**SUPPLIED RECORDS**:
BEGIN

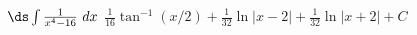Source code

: {$\ds \int \frac{1}{x^4-16}\ dx$}
{$\frac{1}{16}\tan^{-1}(x/2)+\frac{1}{32}\ln |x-2|+\frac1{32}\ln|x+2|+C$}
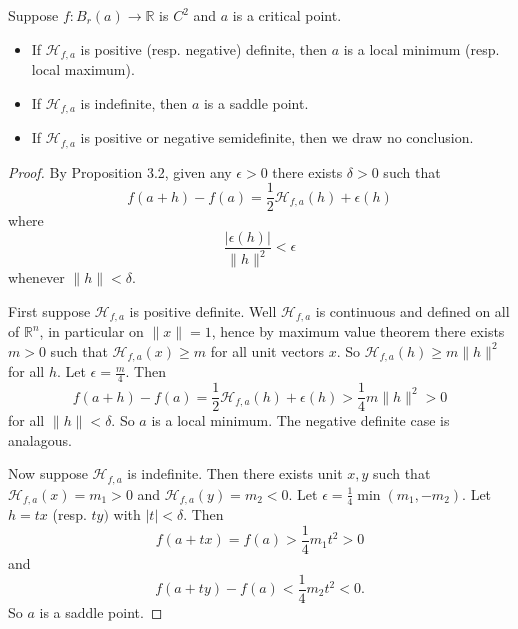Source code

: \documentclass[12pt]{article}
\begin{document}
\begin{theorem}
	Suppose $f:B_r(a)\to\mathbb{R}$ is $C^2$ and $a$ is a critical point. 
	\begin{itemize}
		\item If $\mathcal{H}_{f,a}$ is positive (resp. negative) definite, then $a$ is a local minimum (resp. local maximum).
		\item If $\mathcal{H}_{f,a}$ is indefinite, then $a$ is a saddle point.
		\item If $\mathcal{H}_{f,a}$ is positive or negative semidefinite, then we draw no conclusion.
	\end{itemize}
\end{theorem}
\begin{proof} 
	By Proposition 3.2, given any $\epsilon>0$ there exists $\delta>0$ such that 
	\begin{equation*}
		f(a+h)-f(a) = \frac{1}{2}\mathcal{H}_{f,a}(h) + \epsilon(h)
	\end{equation*}
	where 
	\begin{equation*}
		\frac{|\epsilon(h)|}{\|h\|^2}<\epsilon
	\end{equation*}
	whenever $\|h\|<\delta$.

	First suppose $\mathcal{H}_{f,a}$ is positive definite. Well $\mathcal{H}_{f,a}$ is continuous and defined on all of $\mathbb{R}^n$, in particular on $\|x\|=1$, hence by maximum value theorem there exists $m>0$ such that $\mathcal{H}_{f,a}(x)\geq m$ for all unit vectors $x$. So $\mathcal{H}_{f,a}(h)\geq m\|h\|^2$ for all $h$. Let $\epsilon=\frac{m}{4}$. Then 
	\begin{equation*}
		f(a+h)-f(a) = \frac{1}{2}\mathcal{H}_{f,a}(h)+\epsilon(h) > \frac{1}{4}m\|h\|^2 > 0
	\end{equation*}
	for all $\|h\|<\delta$. So $a$ is a local minimum. The negative definite case is analagous.

	Now suppose $\mathcal{H}_{f,a}$ is indefinite. Then there exists unit $x,y$ such that $\mathcal{H}_{f,a}(x)=m_1>0$ and $\mathcal{H}_{f,a}(y)=m_2<0$. Let $\epsilon=\frac{1}{4}\min(m_1,-m_2)$. Let $h=tx$ (resp. $ty)$ with $|t|<\delta$. Then 
	\begin{equation*}
		f(a+tx)=f(a)>\frac{1}{4}m_1 t^2>0
	\end{equation*}
	and 
	\begin{equation*}
		f(a+ty)-f(a)<\frac{1}{4}m_2 t^2<0.
	\end{equation*}
	So $a$ is a saddle point.
\end{proof}	
\end{document}
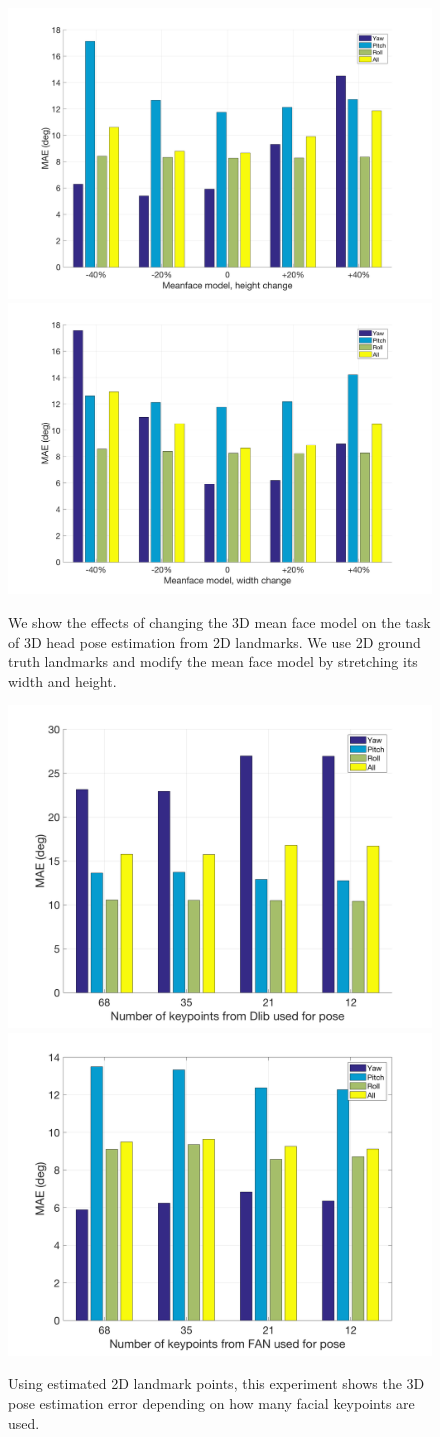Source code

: \documentclass[10pt,twocolumn,letterpaper]{article}
\begin{document}
\begin{figure}[t]
\begin{center}
   \includegraphics[width=0.4\linewidth]{mface_height}
   \includegraphics[width=0.4\linewidth]{mface_width}
\end{center}
   \caption{We show the effects of changing the 3D mean face model on the task of 3D head pose estimation from 2D landmarks. We use 2D ground truth landmarks and modify the mean face model by stretching its width and height.}
   \label{meanface}
\end{figure}

\begin{figure}[t]
\begin{center}
   \includegraphics[width=0.4\linewidth]{num_keypoints_dlib}
   \includegraphics[width=0.4\linewidth]{num_keypoints_fan}
\end{center}
   \caption{Using estimated 2D landmark points, this experiment shows the 3D pose estimation error depending on how many facial keypoints are used.}
   \label{estimated_2to3}
\end{figure}
\end{document}
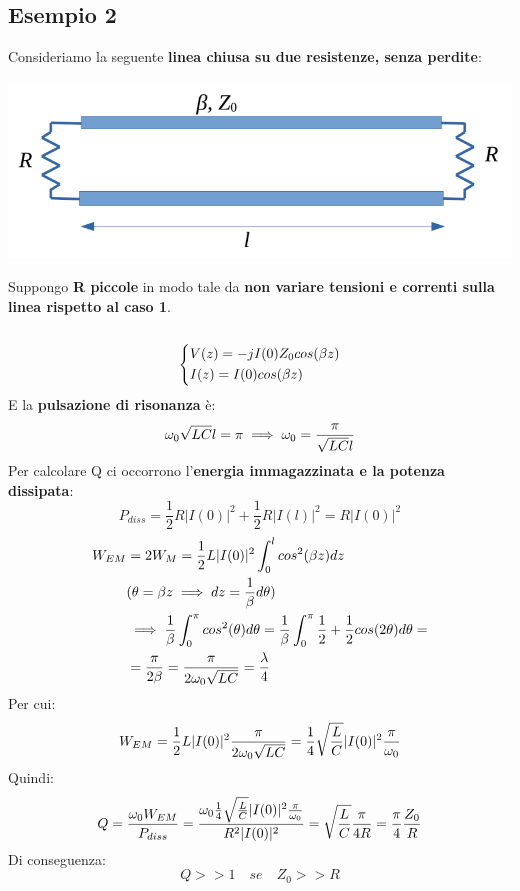 \subsection{Esempio 2}
Consideriamo la seguente \textbf{linea chiusa su due resistenze, senza perdite}:
\begin{center}
    \includegraphics[width=.8\textwidth]{Images/figure29.png}
\end{center}
Suppongo \textbf{R piccole} in modo tale da \textbf{non variare tensioni e correnti sulla linea rispetto al caso 1}.\\ \\
\begin{equation*}
    \begin{dcases}
    V(z) = -j I(0) Z_0 cos(\beta z)\\
    I(z) = I(0) cos(\beta z) 
    \end{dcases}
\end{equation*}
E la \textbf{pulsazione di risonanza} è:
\begin{equation*}
    \omega_0\sqrt{LC} l = \pi \implies \omega_0 = \frac{\pi}{\sqrt{LC} l }
\end{equation*}
Per calcolare Q ci occorrono l'\textbf{energia immagazzinata e la potenza dissipata}:
\begin{equation*}
    P_{diss} = \frac{1}{2} R |I(0)|^2 + \frac{1}{2} R |I(l)|^2 = R |I(0)|^2
\end{equation*}
\begin{equation*}
\begin{aligned}
    W_{EM} &= 2W_M = \frac{1}{2} L |I(0)|^2 \int_0^l cos^2(\beta z) dz \\
    &(\theta = \beta z \implies dz = \frac{1}{\beta} d\theta)\\
    &\implies \frac{1}{\beta} \int_0^\pi cos^2(\theta) d\theta = \frac{1}{\beta} \int_0^\pi \frac{1}{2} + \frac{1}{2} cos(2\theta) d\theta =\\
    &= \frac{\pi}{2\beta} = \frac{\pi}{2\omega_0 \sqrt{LC}} = \frac{\lambda}{4}
\end{aligned}
\end{equation*}
Per cui:
\begin{equation*}
    W_{EM} = \frac{1}{2} L |I(0)|^2 \frac{\pi}{2\omega_0 \sqrt{LC}} = \frac{1}{4} \sqrt{\frac{L}{C}} |I(0)|^2 \frac{\pi}{\omega_0}
\end{equation*}
Quindi:
\begin{equation*}
    Q = \frac{\omega_0 W_{EM}}{P_{diss}} = \frac{\omega_0 \frac{1}{4} \sqrt{\frac{L}{C}} |I(0)|^2 \frac{\pi}{\omega_0}}{R^2 |I(0)|^2} = \sqrt{\frac{L}{C}} \frac{\pi}{4R} = \frac{\pi}{4} \frac{Z_0}{R}
\end{equation*}
Di conseguenza:
\begin{equation*}
    Q >> 1 \quad se \quad Z_0 >> R
\end{equation*}

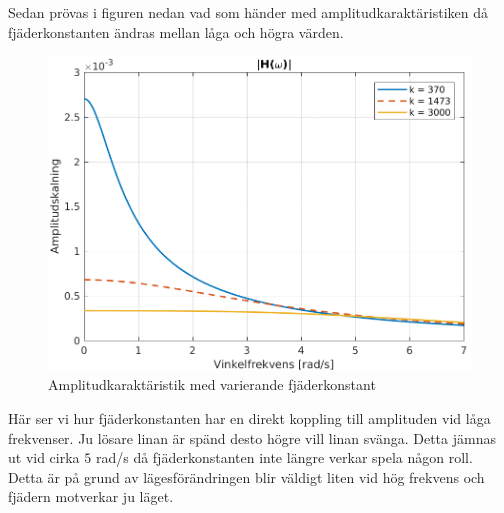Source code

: \newpage
Sedan prövas i figuren nedan vad som händer med amplitudkaraktäristiken då fjäderkonstanten ändras mellan låga och högra värden. 
\begin{figure}[H]
    \centering
    \includegraphics[scale=0.9]{bilder/amplitudkaraktaristik_variation_k}
    \caption{Amplitudkaraktäristik med varierande fjäderkonstant}
    \label{fig:amplitudkaraktaristik_variation_k}
\end{figure}
Här ser vi hur fjäderkonstanten har en direkt koppling till amplituden vid låga frekvenser. Ju lösare linan är spänd desto högre vill linan svänga. Detta jämnas ut vid cirka  $5$ rad/s då fjäderkonstanten inte längre verkar spela någon roll. Detta är på grund av lägesförändringen blir väldigt liten vid hög frekvens och fjädern motverkar ju läget.

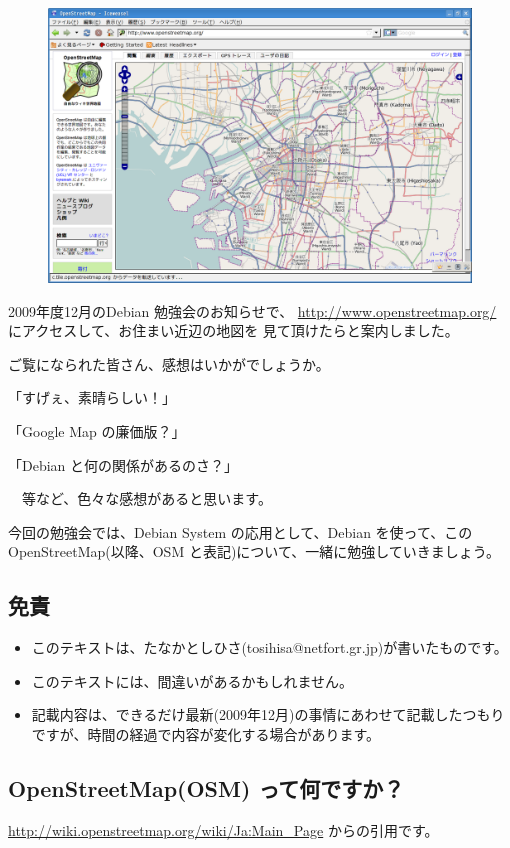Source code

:\documentclass[mingoth,a4paper]{jsarticle}
\begin{document}
\begin{figure}[h!]
    \centering
    \includegraphics[scale=0.3]{image200912/debianosm1.png}
\end{figure}

2009年度12月のDebian 勉強会のお知らせで、
\url{http://www.openstreetmap.org/} にアクセスして、お住まい近辺の地図を
見て頂けたらと案内しました。

ご覧になられた皆さん、感想はいかがでしょうか。

「すげぇ、素晴らしい！」

「Google Map の廉価版？」

「Debian と何の関係があるのさ？」

　等など、色々な感想があると思います。

今回の勉強会では、Debian System の応用として、Debian を使って、この
OpenStreetMap(以降、OSM と表記)について、一緒に勉強していきましょう。

\subsection{免責}
\begin{itemize}
 \item このテキストは、たなかとしひさ(tosihisa@netfort.gr.jp)が書いたものです。
 \item このテキストには、間違いがあるかもしれません。
 \item 記載内容は、できるだけ最新(2009年12月)の事情にあわせて記載したつもりですが、時間の経過で内容が変化する場合があります。
\end{itemize}

\subsection{OpenStreetMap(OSM) って何ですか？}
\url{http://wiki.openstreetmap.org/wiki/Ja:Main_Page} からの引用です。
\end{document}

END

Every entry must be retyped exactly, with the pictures removed.

**RESPONSE BOX**:
Source code

: {$\ds \int \frac{1}{x^4-16}\ dx$}
{$\frac{1}{16}\tan^{-1}(x/2)+\frac{1}{32}\ln |x-2|+\frac1{32}\ln|x+2|+C$}
Source code

: \documentclass[12pt]{article}
\begin{document}
\begin{theorem}
	Suppose $f:B_r(a)\to\mathbb{R}$ is $C^2$ and $a$ is a critical point. 
	\begin{itemize}
		\item If $\mathcal{H}_{f,a}$ is positive (resp. negative) definite, then $a$ is a local minimum (resp. local maximum).
		\item If $\mathcal{H}_{f,a}$ is indefinite, then $a$ is a saddle point.
		\item If $\mathcal{H}_{f,a}$ is positive or negative semidefinite, then we draw no conclusion.
	\end{itemize}
\end{theorem}
\begin{proof} 
	By Proposition 3.2, given any $\epsilon>0$ there exists $\delta>0$ such that 
	\begin{equation*}
		f(a+h)-f(a) = \frac{1}{2}\mathcal{H}_{f,a}(h) + \epsilon(h)
	\end{equation*}
	where 
	\begin{equation*}
		\frac{|\epsilon(h)|}{\|h\|^2}<\epsilon
	\end{equation*}
	whenever $\|h\|<\delta$.

	First suppose $\mathcal{H}_{f,a}$ is positive definite. Well $\mathcal{H}_{f,a}$ is continuous and defined on all of $\mathbb{R}^n$, in particular on $\|x\|=1$, hence by maximum value theorem there exists $m>0$ such that $\mathcal{H}_{f,a}(x)\geq m$ for all unit vectors $x$. So $\mathcal{H}_{f,a}(h)\geq m\|h\|^2$ for all $h$. Let $\epsilon=\frac{m}{4}$. Then 
	\begin{equation*}
		f(a+h)-f(a) = \frac{1}{2}\mathcal{H}_{f,a}(h)+\epsilon(h) > \frac{1}{4}m\|h\|^2 > 0
	\end{equation*}
	for all $\|h\|<\delta$. So $a$ is a local minimum. The negative definite case is analagous.

	Now suppose $\mathcal{H}_{f,a}$ is indefinite. Then there exists unit $x,y$ such that $\mathcal{H}_{f,a}(x)=m_1>0$ and $\mathcal{H}_{f,a}(y)=m_2<0$. Let $\epsilon=\frac{1}{4}\min(m_1,-m_2)$. Let $h=tx$ (resp. $ty)$ with $|t|<\delta$. Then 
	\begin{equation*}
		f(a+tx)=f(a)>\frac{1}{4}m_1 t^2>0
	\end{equation*}
	and 
	\begin{equation*}
		f(a+ty)-f(a)<\frac{1}{4}m_2 t^2<0.
	\end{equation*}
	So $a$ is a saddle point.
\end{proof}	
\end{document}
Source code

: \documentclass[10pt,twocolumn,letterpaper]{article}
\begin{document}
\begin{figure}[t]
\begin{center}
   \includegraphics[width=0.4\linewidth]{mface_height}
   \includegraphics[width=0.4\linewidth]{mface_width}
\end{center}
   \caption{We show the effects of changing the 3D mean face model on the task of 3D head pose estimation from 2D landmarks. We use 2D ground truth landmarks and modify the mean face model by stretching its width and height.}
   \label{meanface}
\end{figure}

\begin{figure}[t]
\begin{center}
   \includegraphics[width=0.4\linewidth]{num_keypoints_dlib}
   \includegraphics[width=0.4\linewidth]{num_keypoints_fan}
\end{center}
   \caption{Using estimated 2D landmark points, this experiment shows the 3D pose estimation error depending on how many facial keypoints are used.}
   \label{estimated_2to3}
\end{figure}
\end{document}
 \subsection{Esempio 2}
Consideriamo la seguente \textbf{linea chiusa su due resistenze, senza perdite}:
\begin{center}
    \includegraphics[width=.8\textwidth]{Images/figure29.png}
\end{center}
Suppongo \textbf{R piccole} in modo tale da \textbf{non variare tensioni e correnti sulla linea rispetto al caso 1}.\\ \\
\begin{equation*}
    \begin{dcases}
    V(z) = -j I(0) Z_0 cos(\beta z)\\
    I(z) = I(0) cos(\beta z) 
    \end{dcases}
\end{equation*}
E la \textbf{pulsazione di risonanza} è:
\begin{equation*}
    \omega_0\sqrt{LC} l = \pi \implies \omega_0 = \frac{\pi}{\sqrt{LC} l }
\end{equation*}
Per calcolare Q ci occorrono l'\textbf{energia immagazzinata e la potenza dissipata}:
\begin{equation*}
    P_{diss} = \frac{1}{2} R |I(0)|^2 + \frac{1}{2} R |I(l)|^2 = R |I(0)|^2
\end{equation*}
\begin{equation*}
\begin{aligned}
    W_{EM} &= 2W_M = \frac{1}{2} L |I(0)|^2 \int_0^l cos^2(\beta z) dz \\
    &(\theta = \beta z \implies dz = \frac{1}{\beta} d\theta)\\
    &\implies \frac{1}{\beta} \int_0^\pi cos^2(\theta) d\theta = \frac{1}{\beta} \int_0^\pi \frac{1}{2} + \frac{1}{2} cos(2\theta) d\theta =\\
    &= \frac{\pi}{2\beta} = \frac{\pi}{2\omega_0 \sqrt{LC}} = \frac{\lambda}{4}
\end{aligned}
\end{equation*}
Per cui:
\begin{equation*}
    W_{EM} = \frac{1}{2} L |I(0)|^2 \frac{\pi}{2\omega_0 \sqrt{LC}} = \frac{1}{4} \sqrt{\frac{L}{C}} |I(0)|^2 \frac{\pi}{\omega_0}
\end{equation*}
Quindi:
\begin{equation*}
    Q = \frac{\omega_0 W_{EM}}{P_{diss}} = \frac{\omega_0 \frac{1}{4} \sqrt{\frac{L}{C}} |I(0)|^2 \frac{\pi}{\omega_0}}{R^2 |I(0)|^2} = \sqrt{\frac{L}{C}} \frac{\pi}{4R} = \frac{\pi}{4} \frac{Z_0}{R}
\end{equation*}
Di conseguenza:
\begin{equation*}
    Q >> 1 \quad se \quad Z_0 >> R
\end{equation*}

Source code

: \newpage
Sedan prövas i figuren nedan vad som händer med amplitudkaraktäristiken då fjäderkonstanten ändras mellan låga och högra värden. 
\begin{figure}[H]
    \centering
    \includegraphics[scale=0.9]{bilder/amplitudkaraktaristik_variation_k}
    \caption{Amplitudkaraktäristik med varierande fjäderkonstant}
    \label{fig:amplitudkaraktaristik_variation_k}
\end{figure}
Här ser vi hur fjäderkonstanten har en direkt koppling till amplituden vid låga frekvenser. Ju lösare linan är spänd desto högre vill linan svänga. Detta jämnas ut vid cirka  $5$ rad/s då fjäderkonstanten inte längre verkar spela någon roll. Detta är på grund av lägesförändringen blir väldigt liten vid hög frekvens och fjädern motverkar ju läget.

Source code

:\documentclass[mingoth,a4paper]{jsarticle}
\begin{document}
\begin{figure}[h!]
    \centering
    \includegraphics[scale=0.3]{image200912/debianosm1.png}
\end{figure}

2009年度12月のDebian 勉強会のお知らせで、
\url{http://www.openstreetmap.org/} にアクセスして、お住まい近辺の地図を
見て頂けたらと案内しました。

ご覧になられた皆さん、感想はいかがでしょうか。

「すげぇ、素晴らしい！」

「Google Map の廉価版？」

「Debian と何の関係があるのさ？」

　等など、色々な感想があると思います。

今回の勉強会では、Debian System の応用として、Debian を使って、この
OpenStreetMap(以降、OSM と表記)について、一緒に勉強していきましょう。

\subsection{免責}
\begin{itemize}
 \item このテキストは、たなかとしひさ(tosihisa@netfort.gr.jp)が書いたものです。
 \item このテキストには、間違いがあるかもしれません。
 \item 記載内容は、できるだけ最新(2009年12月)の事情にあわせて記載したつもりですが、時間の経過で内容が変化する場合があります。
\end{itemize}

\subsection{OpenStreetMap(OSM) って何ですか？}
\url{http://wiki.openstreetmap.org/wiki/Ja:Main_Page} からの引用です。
\end{document}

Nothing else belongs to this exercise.